A flag blows in the wind. It is transparent, colourless and bears no symbols. From time to time it amalgamates with the clouds in the background. At these moments sky and flag become one. A few seconds later a gentle air current catches the transparent fabric and entices the flag out of its invisibility, transforming its movements into a poetic dance. The images are shot from slightly below, as if one were to gaze at the sky for minutes at a time. In the stable, still frame air and wind become tangible.

The video production One Second of Silence (2008/2009) by the Belgian artist Edith Dekyndt subtly poses the question: how would it be if national flags were to lose their colours, symbols and thus their meaning? Would borders still exist? Would the world be a peaceful place? The artist has deprived the flag of its complex reference system and staged it as a kind of void. The symbol of demarcation, the unity of a country, its political beliefs and economic power is reduced to the material comprising the flag: a pole, a mounting and a rectangular piece of fabric. This is a zero point at which everything begins and ends.
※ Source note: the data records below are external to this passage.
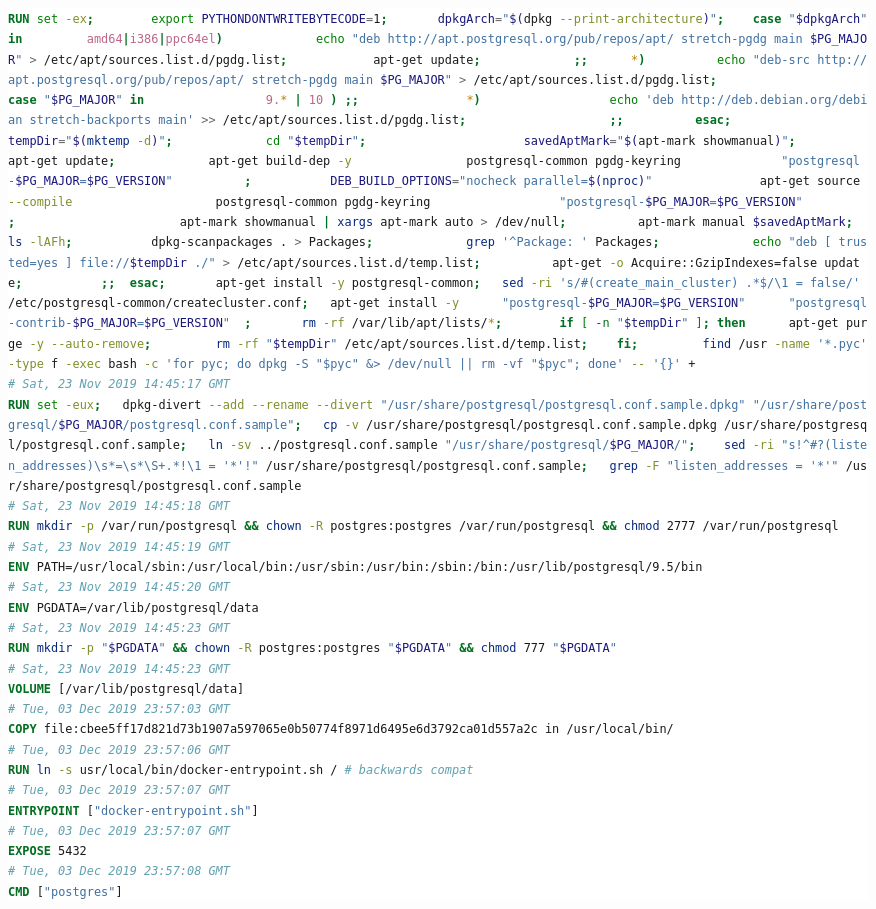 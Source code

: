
 ```dockerfile
RUN set -ex; 		export PYTHONDONTWRITEBYTECODE=1; 		dpkgArch="$(dpkg --print-architecture)"; 	case "$dpkgArch" in 		amd64|i386|ppc64el) 			echo "deb http://apt.postgresql.org/pub/repos/apt/ stretch-pgdg main $PG_MAJOR" > /etc/apt/sources.list.d/pgdg.list; 			apt-get update; 			;; 		*) 			echo "deb-src http://apt.postgresql.org/pub/repos/apt/ stretch-pgdg main $PG_MAJOR" > /etc/apt/sources.list.d/pgdg.list; 						case "$PG_MAJOR" in 				9.* | 10 ) ;; 				*) 					echo 'deb http://deb.debian.org/debian stretch-backports main' >> /etc/apt/sources.list.d/pgdg.list; 					;; 			esac; 						tempDir="$(mktemp -d)"; 			cd "$tempDir"; 						savedAptMark="$(apt-mark showmanual)"; 						apt-get update; 			apt-get build-dep -y 				postgresql-common pgdg-keyring 				"postgresql-$PG_MAJOR=$PG_VERSION" 			; 			DEB_BUILD_OPTIONS="nocheck parallel=$(nproc)" 				apt-get source --compile 					postgresql-common pgdg-keyring 					"postgresql-$PG_MAJOR=$PG_VERSION" 			; 						apt-mark showmanual | xargs apt-mark auto > /dev/null; 			apt-mark manual $savedAptMark; 						ls -lAFh; 			dpkg-scanpackages . > Packages; 			grep '^Package: ' Packages; 			echo "deb [ trusted=yes ] file://$tempDir ./" > /etc/apt/sources.list.d/temp.list; 			apt-get -o Acquire::GzipIndexes=false update; 			;; 	esac; 		apt-get install -y postgresql-common; 	sed -ri 's/#(create_main_cluster) .*$/\1 = false/' /etc/postgresql-common/createcluster.conf; 	apt-get install -y 		"postgresql-$PG_MAJOR=$PG_VERSION" 		"postgresql-contrib-$PG_MAJOR=$PG_VERSION" 	; 		rm -rf /var/lib/apt/lists/*; 		if [ -n "$tempDir" ]; then 		apt-get purge -y --auto-remove; 		rm -rf "$tempDir" /etc/apt/sources.list.d/temp.list; 	fi; 		find /usr -name '*.pyc' -type f -exec bash -c 'for pyc; do dpkg -S "$pyc" &> /dev/null || rm -vf "$pyc"; done' -- '{}' +
# Sat, 23 Nov 2019 14:45:17 GMT
RUN set -eux; 	dpkg-divert --add --rename --divert "/usr/share/postgresql/postgresql.conf.sample.dpkg" "/usr/share/postgresql/$PG_MAJOR/postgresql.conf.sample"; 	cp -v /usr/share/postgresql/postgresql.conf.sample.dpkg /usr/share/postgresql/postgresql.conf.sample; 	ln -sv ../postgresql.conf.sample "/usr/share/postgresql/$PG_MAJOR/"; 	sed -ri "s!^#?(listen_addresses)\s*=\s*\S+.*!\1 = '*'!" /usr/share/postgresql/postgresql.conf.sample; 	grep -F "listen_addresses = '*'" /usr/share/postgresql/postgresql.conf.sample
# Sat, 23 Nov 2019 14:45:18 GMT
RUN mkdir -p /var/run/postgresql && chown -R postgres:postgres /var/run/postgresql && chmod 2777 /var/run/postgresql
# Sat, 23 Nov 2019 14:45:19 GMT
ENV PATH=/usr/local/sbin:/usr/local/bin:/usr/sbin:/usr/bin:/sbin:/bin:/usr/lib/postgresql/9.5/bin
# Sat, 23 Nov 2019 14:45:20 GMT
ENV PGDATA=/var/lib/postgresql/data
# Sat, 23 Nov 2019 14:45:23 GMT
RUN mkdir -p "$PGDATA" && chown -R postgres:postgres "$PGDATA" && chmod 777 "$PGDATA"
# Sat, 23 Nov 2019 14:45:23 GMT
VOLUME [/var/lib/postgresql/data]
# Tue, 03 Dec 2019 23:57:03 GMT
COPY file:cbee5ff17d821d73b1907a597065e0b50774f8971d6495e6d3792ca01d557a2c in /usr/local/bin/ 
# Tue, 03 Dec 2019 23:57:06 GMT
RUN ln -s usr/local/bin/docker-entrypoint.sh / # backwards compat
# Tue, 03 Dec 2019 23:57:07 GMT
ENTRYPOINT ["docker-entrypoint.sh"]
# Tue, 03 Dec 2019 23:57:07 GMT
EXPOSE 5432
# Tue, 03 Dec 2019 23:57:08 GMT
CMD ["postgres"]
```
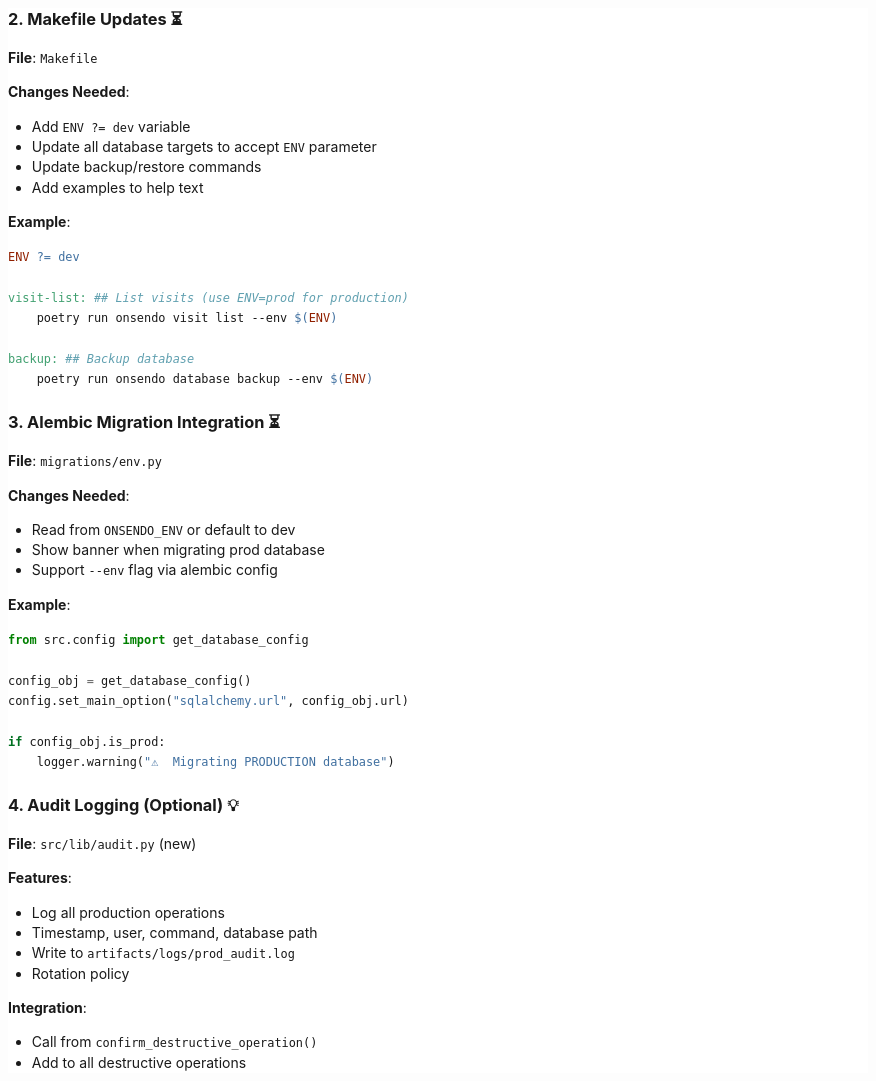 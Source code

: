 ### 2. Makefile Updates ⏳

**File**: `Makefile`

**Changes Needed**:
- Add `ENV ?= dev` variable
- Update all database targets to accept `ENV` parameter
- Update backup/restore commands
- Add examples to help text

**Example**:
```makefile
ENV ?= dev

visit-list: ## List visits (use ENV=prod for production)
	poetry run onsendo visit list --env $(ENV)

backup: ## Backup database
	poetry run onsendo database backup --env $(ENV)
```

### 3. Alembic Migration Integration ⏳

**File**: `migrations/env.py`

**Changes Needed**:
- Read from `ONSENDO_ENV` or default to dev
- Show banner when migrating prod database
- Support `--env` flag via alembic config

**Example**:
```python
from src.config import get_database_config

config_obj = get_database_config()
config.set_main_option("sqlalchemy.url", config_obj.url)

if config_obj.is_prod:
    logger.warning("⚠️  Migrating PRODUCTION database")
```

### 4. Audit Logging (Optional) 💡

**File**: `src/lib/audit.py` (new)

**Features**:
- Log all production operations
- Timestamp, user, command, database path
- Write to `artifacts/logs/prod_audit.log`
- Rotation policy

**Integration**:
- Call from `confirm_destructive_operation()`
- Add to all destructive operations
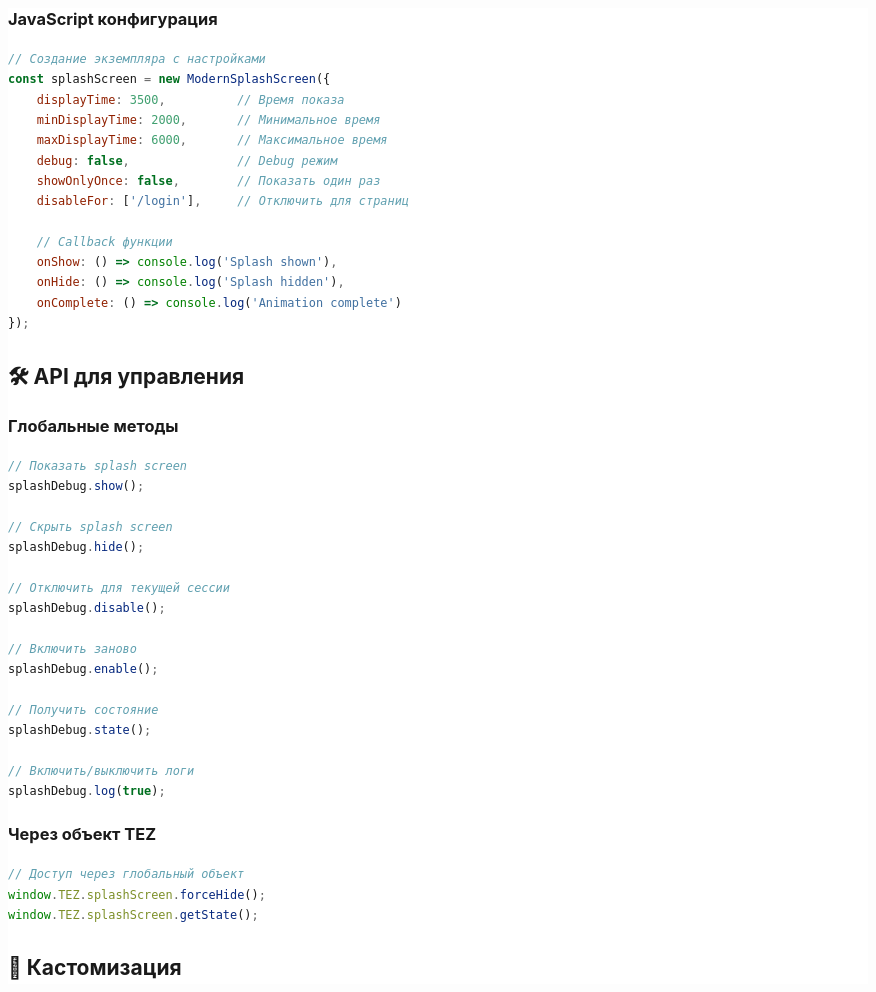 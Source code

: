 ### JavaScript конфигурация

```javascript
// Создание экземпляра с настройками
const splashScreen = new ModernSplashScreen({
    displayTime: 3500,          // Время показа
    minDisplayTime: 2000,       // Минимальное время
    maxDisplayTime: 6000,       // Максимальное время
    debug: false,               // Debug режим
    showOnlyOnce: false,        // Показать один раз
    disableFor: ['/login'],     // Отключить для страниц

    // Callback функции
    onShow: () => console.log('Splash shown'),
    onHide: () => console.log('Splash hidden'),
    onComplete: () => console.log('Animation complete')
});
```

## 🛠️ API для управления

### Глобальные методы

```javascript
// Показать splash screen
splashDebug.show();

// Скрыть splash screen
splashDebug.hide();

// Отключить для текущей сессии
splashDebug.disable();

// Включить заново
splashDebug.enable();

// Получить состояние
splashDebug.state();

// Включить/выключить логи
splashDebug.log(true);
```

### Через объект TEZ

```javascript
// Доступ через глобальный объект
window.TEZ.splashScreen.forceHide();
window.TEZ.splashScreen.getState();
```

## 🎨 Кастомизация
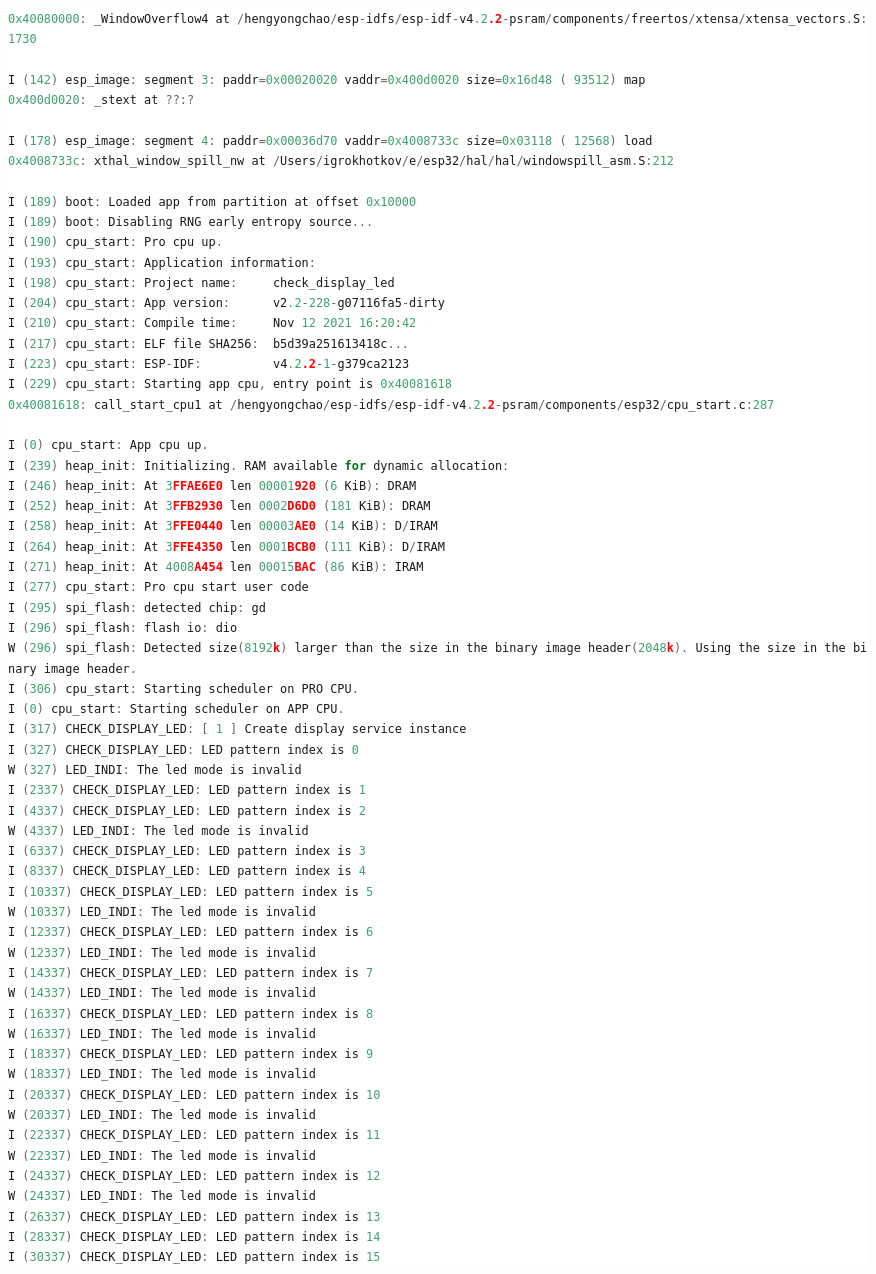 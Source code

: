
 ```c
0x40080000: _WindowOverflow4 at /hengyongchao/esp-idfs/esp-idf-v4.2.2-psram/components/freertos/xtensa/xtensa_vectors.S:1730

I (142) esp_image: segment 3: paddr=0x00020020 vaddr=0x400d0020 size=0x16d48 ( 93512) map
0x400d0020: _stext at ??:?

I (178) esp_image: segment 4: paddr=0x00036d70 vaddr=0x4008733c size=0x03118 ( 12568) load
0x4008733c: xthal_window_spill_nw at /Users/igrokhotkov/e/esp32/hal/hal/windowspill_asm.S:212

I (189) boot: Loaded app from partition at offset 0x10000
I (189) boot: Disabling RNG early entropy source...
I (190) cpu_start: Pro cpu up.
I (193) cpu_start: Application information:
I (198) cpu_start: Project name:     check_display_led
I (204) cpu_start: App version:      v2.2-228-g07116fa5-dirty
I (210) cpu_start: Compile time:     Nov 12 2021 16:20:42
I (217) cpu_start: ELF file SHA256:  b5d39a251613418c...
I (223) cpu_start: ESP-IDF:          v4.2.2-1-g379ca2123
I (229) cpu_start: Starting app cpu, entry point is 0x40081618
0x40081618: call_start_cpu1 at /hengyongchao/esp-idfs/esp-idf-v4.2.2-psram/components/esp32/cpu_start.c:287

I (0) cpu_start: App cpu up.
I (239) heap_init: Initializing. RAM available for dynamic allocation:
I (246) heap_init: At 3FFAE6E0 len 00001920 (6 KiB): DRAM
I (252) heap_init: At 3FFB2930 len 0002D6D0 (181 KiB): DRAM
I (258) heap_init: At 3FFE0440 len 00003AE0 (14 KiB): D/IRAM
I (264) heap_init: At 3FFE4350 len 0001BCB0 (111 KiB): D/IRAM
I (271) heap_init: At 4008A454 len 00015BAC (86 KiB): IRAM
I (277) cpu_start: Pro cpu start user code
I (295) spi_flash: detected chip: gd
I (296) spi_flash: flash io: dio
W (296) spi_flash: Detected size(8192k) larger than the size in the binary image header(2048k). Using the size in the binary image header.
I (306) cpu_start: Starting scheduler on PRO CPU.
I (0) cpu_start: Starting scheduler on APP CPU.
I (317) CHECK_DISPLAY_LED: [ 1 ] Create display service instance
I (327) CHECK_DISPLAY_LED: LED pattern index is 0
W (327) LED_INDI: The led mode is invalid
I (2337) CHECK_DISPLAY_LED: LED pattern index is 1
I (4337) CHECK_DISPLAY_LED: LED pattern index is 2
W (4337) LED_INDI: The led mode is invalid
I (6337) CHECK_DISPLAY_LED: LED pattern index is 3
I (8337) CHECK_DISPLAY_LED: LED pattern index is 4
I (10337) CHECK_DISPLAY_LED: LED pattern index is 5
W (10337) LED_INDI: The led mode is invalid
I (12337) CHECK_DISPLAY_LED: LED pattern index is 6
W (12337) LED_INDI: The led mode is invalid
I (14337) CHECK_DISPLAY_LED: LED pattern index is 7
W (14337) LED_INDI: The led mode is invalid
I (16337) CHECK_DISPLAY_LED: LED pattern index is 8
W (16337) LED_INDI: The led mode is invalid
I (18337) CHECK_DISPLAY_LED: LED pattern index is 9
W (18337) LED_INDI: The led mode is invalid
I (20337) CHECK_DISPLAY_LED: LED pattern index is 10
W (20337) LED_INDI: The led mode is invalid
I (22337) CHECK_DISPLAY_LED: LED pattern index is 11
W (22337) LED_INDI: The led mode is invalid
I (24337) CHECK_DISPLAY_LED: LED pattern index is 12
W (24337) LED_INDI: The led mode is invalid
I (26337) CHECK_DISPLAY_LED: LED pattern index is 13
I (28337) CHECK_DISPLAY_LED: LED pattern index is 14
I (30337) CHECK_DISPLAY_LED: LED pattern index is 15
``` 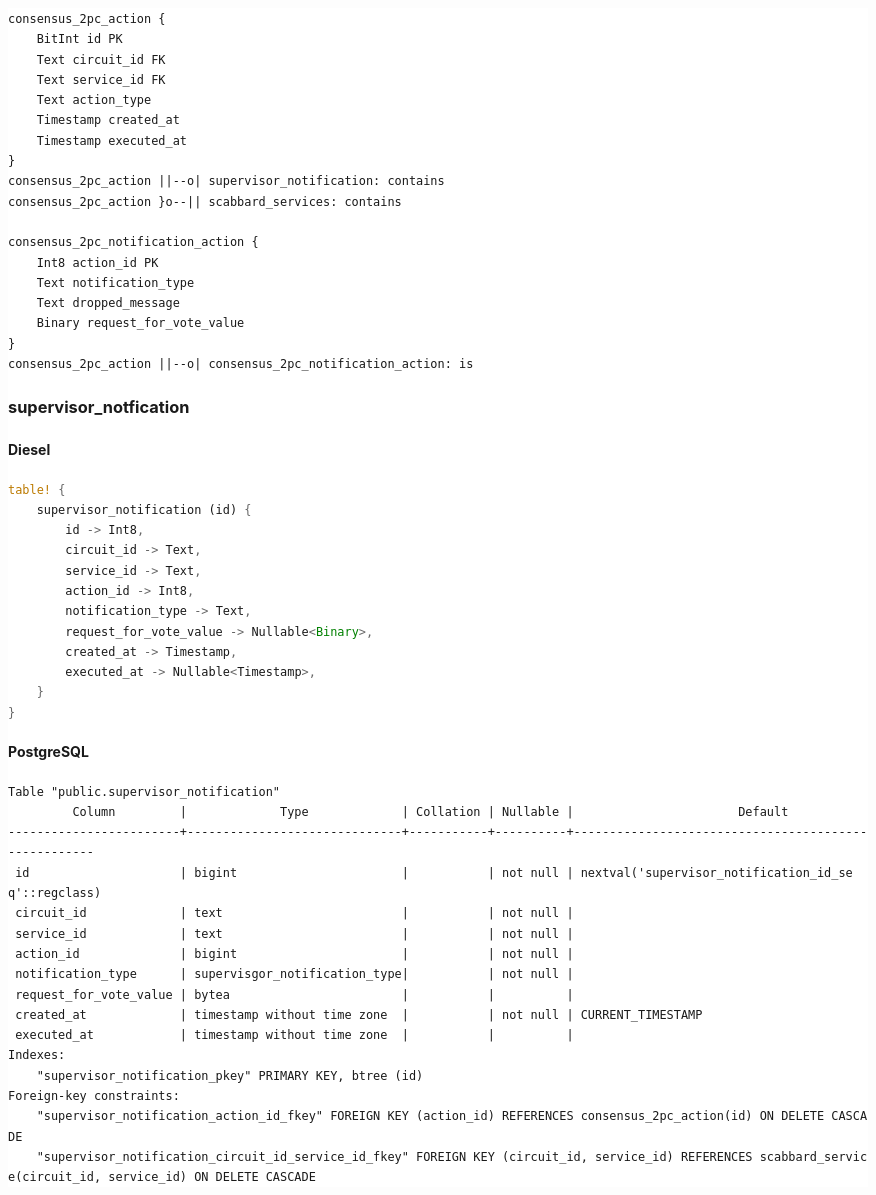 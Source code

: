     consensus_2pc_action {
        BitInt id PK
        Text circuit_id FK
        Text service_id FK
        Text action_type
        Timestamp created_at
        Timestamp executed_at
    }
    consensus_2pc_action ||--o| supervisor_notification: contains
    consensus_2pc_action }o--|| scabbard_services: contains

    consensus_2pc_notification_action {
        Int8 action_id PK
        Text notification_type
        Text dropped_message
        Binary request_for_vote_value
    }
    consensus_2pc_action ||--o| consensus_2pc_notification_action: is
</div>

### supervisor_notfication

#### Diesel

```rust
table! {
    supervisor_notification (id) {
        id -> Int8,
        circuit_id -> Text,
        service_id -> Text,
        action_id -> Int8,
        notification_type -> Text,
        request_for_vote_value -> Nullable<Binary>,
        created_at -> Timestamp,
        executed_at -> Nullable<Timestamp>,
    }
}
```

#### PostgreSQL

```
Table "public.supervisor_notification"
         Column         |             Type             | Collation | Nullable |                       Default
------------------------+------------------------------+-----------+----------+-----------------------------------------------------
 id                     | bigint                       |           | not null | nextval('supervisor_notification_id_seq'::regclass)
 circuit_id             | text                         |           | not null |
 service_id             | text                         |           | not null |
 action_id              | bigint                       |           | not null |
 notification_type      | supervisgor_notification_type|           | not null |
 request_for_vote_value | bytea                        |           |          |
 created_at             | timestamp without time zone  |           | not null | CURRENT_TIMESTAMP
 executed_at            | timestamp without time zone  |           |          | 
Indexes:
    "supervisor_notification_pkey" PRIMARY KEY, btree (id)
Foreign-key constraints:
    "supervisor_notification_action_id_fkey" FOREIGN KEY (action_id) REFERENCES consensus_2pc_action(id) ON DELETE CASCADE
    "supervisor_notification_circuit_id_service_id_fkey" FOREIGN KEY (circuit_id, service_id) REFERENCES scabbard_service(circuit_id, service_id) ON DELETE CASCADE

```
The title One Second of Silence references the minute of commemoration in which we collectively pay our respects to the deceased and the casualties. In this brief minute the flow of everyday life is halted, our drive to progress is paused and a phase of silence and stillness is initiated. Memories arise and at an individual level one can bid farewell to those who will no longer be there. Commemoration lacks any religious formulation and thus creates the possibility of a fully subjective reflection. Dekyndt has transformed the minute of silence into a mere second and presents the work – in the highest degree of ambiguity – in an endless video loop. Real-time and experienced-time are no longer on par and in the endlessness of the projection; real time is no longer measurable.

The video work One Second of Silence can even function as a kind of void. It creates a space in which one can consider the meaning of flags, national borders and democracy. Dekyndt does not demand any solutions and does not make any moral appeals – instead she creates an emptiness that can be filled with a moment of silent contemplation.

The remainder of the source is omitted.